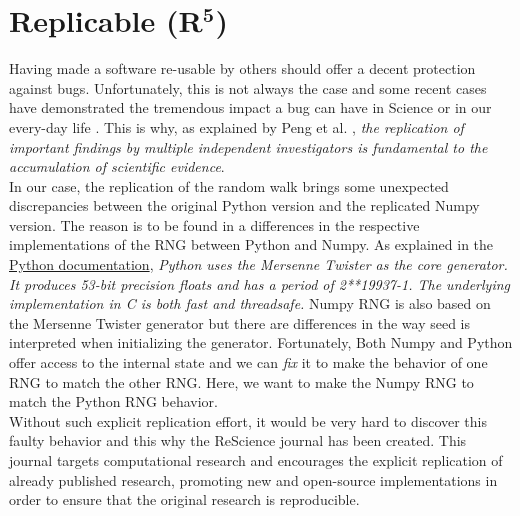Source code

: \documentclass[a4paper,11pt]{article}
\begin{document}
\section*{Replicable (R$^{\mathbf 5}$)}

Having made a software re-usable by others should offer a decent protection against bugs.
Unfortunately, this is not always the case and some recent cases have demonstrated the tremendous impact a bug can have in Science \citep{Eklund:2016} or in our every-day life \citep{Durumeric:2014}.
This is why, as explained by Peng et al. \cite{Peng:2006}, {\em the replication of important findings by multiple independent investigators is fundamental to the accumulation of scientific evidence}.\\

In our case, the replication of the random walk brings some unexpected discrepancies between the original Python version and the replicated Numpy version.
The reason is to be found in a differences in the respective implementations of the RNG between Python and Numpy.
As explained in the \href{https://docs.python.org/3.6/library/random.html}{Python documentation}, {\em Python uses the Mersenne Twister as the core generator. It produces 53-bit precision floats
and has a period of 2**19937-1.
The underlying implementation in C is both fast and threadsafe.}
Numpy RNG is also based on the Mersenne Twister generator but there are differences in the way seed is interpreted when initializing the generator.
Fortunately, Both Numpy and Python offer access to the internal state and we can {\em fix} it to make the behavior of one RNG to match the other RNG.
Here, we want to make the Numpy RNG to match the Python RNG behavior.\\

Without such explicit replication effort, it would be very hard to discover this faulty behavior and this why the ReScience journal has been created.
This journal targets computational research and encourages the explicit replication of already published research, promoting new and open-source implementations in order to ensure that the original research is reproducible.
\end{document}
------------------------------------------------
TASK TO CARRY OUT ::
Produce an exact copy of each line of data, skipping embedded images.

RESPONSE ::
Source code

: \documentclass[a4paper,11pt]{article}
\begin{document}
\section*{Replicable (R$^{\mathbf 5}$)}

Having made a software re-usable by others should offer a decent protection against bugs.
Unfortunately, this is not always the case and some recent cases have demonstrated the tremendous impact a bug can have in Science \citep{Eklund:2016} or in our every-day life \citep{Durumeric:2014}.
This is why, as explained by Peng et al. \cite{Peng:2006}, {\em the replication of important findings by multiple independent investigators is fundamental to the accumulation of scientific evidence}.\\

In our case, the replication of the random walk brings some unexpected discrepancies between the original Python version and the replicated Numpy version.
The reason is to be found in a differences in the respective implementations of the RNG between Python and Numpy.
As explained in the \href{https://docs.python.org/3.6/library/random.html}{Python documentation}, {\em Python uses the Mersenne Twister as the core generator. It produces 53-bit precision floats
and has a period of 2**19937-1.
The underlying implementation in C is both fast and threadsafe.}
Numpy RNG is also based on the Mersenne Twister generator but there are differences in the way seed is interpreted when initializing the generator.
Fortunately, Both Numpy and Python offer access to the internal state and we can {\em fix} it to make the behavior of one RNG to match the other RNG.
Here, we want to make the Numpy RNG to match the Python RNG behavior.\\

Without such explicit replication effort, it would be very hard to discover this faulty behavior and this why the ReScience journal has been created.
This journal targets computational research and encourages the explicit replication of already published research, promoting new and open-source implementations in order to ensure that the original research is reproducible.
\end{document}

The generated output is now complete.